1
votes

I'm facing a machine learning problem. Basically, I'm trying to classify some text into categories (labels), so this is a supervised classification algorithm. I have training data, with texts and their corresponding labels. Through a bag of words method, I've managed to transform each text into a list of most occuring words, just like in this image : bag of words

As you can see, the lists have different sizes (because of the input data where the text is sometimes very short...).

So now, I have a training data frame with these lists of words and their corresponding labels. However, I'm quite confused about how I should proceed next to implement my machine learning algorithm. How to modify the lists so that I can use a classifier ?

I've looked at one-hot-encoding, but the problem here is :

  • the different sizes of each list and the random place of each word inside the list
  • how to encode one list with the appearance of the possible 0s from an other list

---> example

INPUT:

L1= ['cat','dog','home','house']

L2=['fish','cat','dog']

OUTPUT:

Vector1 = [1,1,1,1,0]
Vector2=[1,1,0,0,1]

Also, just from this example I imagine that even if I did that, the resulting vectors might have a very important size.

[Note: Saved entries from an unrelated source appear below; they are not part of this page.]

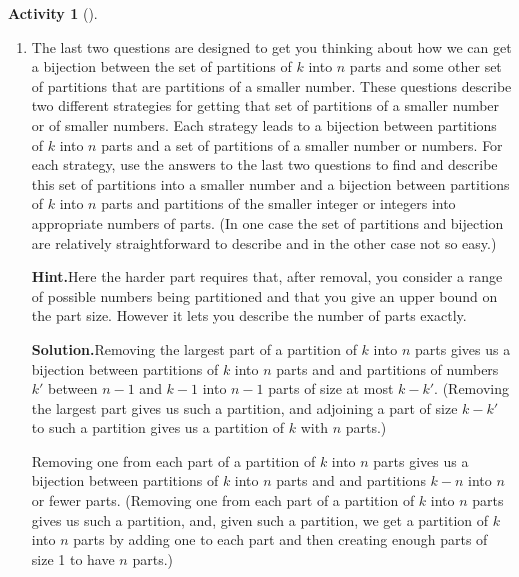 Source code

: \documentclass[10pt,]{book}
\theoremstyle{plain}
\theoremstyle{definition}
\newtheorem{activity}[project]{Activity}
\numberwithin{equation}{chapter}
\begin{document}
\begin{activity}[]
\begin{enumerate}[label=(\alph*)]
~\par
\item The last two questions are designed to get you thinking about how we can get a bijection between the set of partitions of \(k\) into \(n\) parts and some other set of partitions that are partitions of a smaller number.  These questions describe two different strategies for getting that set of partitions of a smaller number or of smaller numbers.  Each strategy leads to a bijection between partitions of \(k\) into \(n\) parts and a set of partitions of a smaller number or numbers.  For each strategy, use the answers to the last two questions to find and describe this set of partitions into a smaller number and a bijection between partitions of \(k\) into \(n\) parts and partitions of the smaller integer or integers into appropriate numbers of parts. (In one case the set of partitions and bijection are relatively straightforward to describe and in the other case not so easy.)%
\par\medskip\noindent%
\textbf{Hint.}\quad Here the harder part requires that, after removal, you consider a range of possible numbers being partitioned and that you give an upper bound on the part size. However it lets you describe the number of parts exactly.%
\par\medskip\noindent%
\textbf{Solution.}\quad Removing the largest part of a partition of \(k\) into \(n\) parts gives us a bijection between partitions of \(k\) into \(n\) parts and and partitions of numbers \(k'\) between \(n-1\) and \(k-1\) into \(n-1\) parts of size at most \(k-k'\). (Removing the largest part gives us such a partition, and adjoining a part of size \(k-k'\) to such a partition gives us a partition of \(k\) with \(n\) parts.)%
\par
Removing one from each part of a partition of \(k\) into \(n\) parts gives us a bijection between partitions of \(k\) into \(n\) parts and and partitions \(k-n\) into \(n\) or fewer parts. (Removing one from each part of a partition of \(k\) into \(n\) parts gives us such a partition, and, given such a partition, we get a partition of \(k\) into \(n\) parts by adding one to each part and then creating enough parts of size 1 to have \(n\) parts.)%


\end{enumerate}
\end{activity}
\end{document}
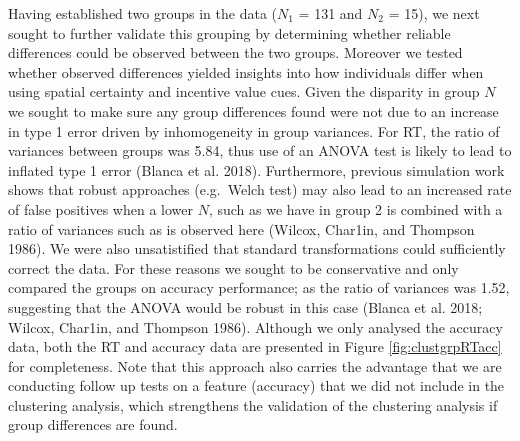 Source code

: \documentclass[11pt,halfline,a4paper,]{ouparticle}
\begin{document}
Having established two groups in the data (\(N_{1}\) = 131 and \(N_{2}\) = 15), we next sought to further validate this grouping by determining whether reliable differences could be observed between the two groups. Moreover we tested whether observed differences yielded insights into how individuals differ when using spatial certainty and incentive value cues. Given the disparity in group \(N\) we sought to make sure any group differences found were not due to an increase in type 1 error driven by inhomogeneity in group variances. For RT, the ratio of variances between groups was 5.84, thus use of an ANOVA test is likely to lead to inflated type 1 error (Blanca et al. 2018). Furthermore, previous simulation work shows that robust approaches (e.g.~Welch test) may also lead to an increased rate of false positives when a lower \(N\), such as we have in group 2 is combined with a ratio of variances such as is observed here (Wilcox, Char1in, and Thompson 1986). We were also unsatistified that standard transformations could sufficiently correct the data. For these reasons we sought to be conservative and only compared the groups on accuracy performance; as the ratio of variances was 1.52, suggesting that the ANOVA would be robust in this case (Blanca et al. 2018; Wilcox, Char1in, and Thompson 1986). Although we only analysed the accuracy data, both the RT and accuracy data are presented in Figure \ref{fig:clustgrpRTacc} for completeness. Note that this approach also carries the advantage that we are conducting follow up tests on a feature (accuracy) that we did not include in the clustering analysis, which strengthens the validation of the clustering analysis if group differences are found.
\end{document}
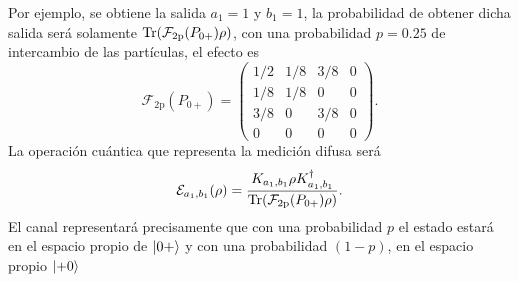 Por ejemplo, se obtiene la salida  $a_1=1$ y  $b_{1}=1$, la probabilidad de obtener dicha salida será solamente \({\rm Tr}(\mathcal{F}_{2\text{p}}(P_{0+})\rho)\), con una probabilidad $p=0.25$ de intercambio de las partículas,  el efecto es \[\mathcal{F}_{2\text{p}}(P_{0+})= \begin{pmatrix}
    1/2 &  1/8 &  3/8 &  0\\
    1/8 &  1/8 &  0 &  0\\
    3/8 &  0 &  3/8 &  0\\
    0&  0&  0&  0
  \end{pmatrix}.\]La operación cuántica que representa la medición difusa será \[\mathcal{E}_{a_1 ,b_1} (\rho) = \dfrac{K_{a_1 ,b_1} \rho K^\dagger_{a_1 ,b_1}}{{\rm Tr}(\mathcal{F}_{2\text{p}}(P_{0+})\rho)}. \]  El canal representará precisamente que con una probabilidad $p$ el estado estará en el espacio propio de $\ket{0+}$ y con una probabilidad $(1 - p)$, en el espacio propio $\ket{+0}$
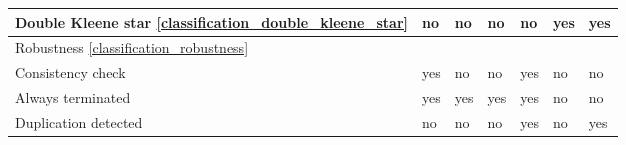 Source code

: \begin{center}
\begin{tabular}{| l | l | l | l | l | l | l |}
    Double Kleene star \ref{classification_double_kleene_star} & no & no & no & no & yes & yes \\ \hline
        
    \hline
	\multicolumn{7}{|l|}{Robustness \ref{classification_robustness}} \\ \hline
    Consistency check & yes & no & no & yes & no & no \\ \hline
    Always terminated & yes & yes & yes & yes & no & no \\ \hline  
    Duplication detected & no & no & no & yes & no & yes \\  \hline
  \end{tabular}
  \end{center}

I hope this makes sense, I'm quite new to machine learning. However, I'm not even sure the bag of words method I've made is really helping, so don't hesitate to tell me if you think I'm going in the wrong direction.

I'm using pandas and scikit-learn and it is my first time that I'm confronted to a text classification issue.

Thanks for you help.

1
What you have in your example looks pretty much like what you want. The problem with BOW models is they are extremely sparse. You may have a vector of size 50,000 to represent a sentence with only 5 words in it. That is one of the motivations for word2vec - dantiston
Have a look at MultilabelBinarizer and CountVectorizer from scikit. Here is my answer describing the use case you want to apply :- stackoverflow.com/a/42392689/3374996 - Vivek Kumar
Indeed, your example describes exactly what I wanted to do, now I've managed to get my lists of words into vectors. I will try to work with these new vectors. Thank you. And the number of total features is not that big so I guess my computer will be able to process it. - SL2017

1 Answers

1
votes

I would suggest using NLTK and specifically nltk.classify.naivebayes. Take a look at the example here: http://www.nltk.org/book_1ed/ch06.html. You will need to build a feature extractor. I would do something like the following (untested) code:

from nltk.classify import NaiveBayesClassifier

def word_feats(words):
    return dict([(word.lower(), True) for word in words])

train_data = [ (word_feats(L1), 'label1'), (word_feats(L2), 'label2') ]

classifier = NaiveBayesClassifier.train(train_data)

test_data = ["foo"]

classifier.classify(test_data)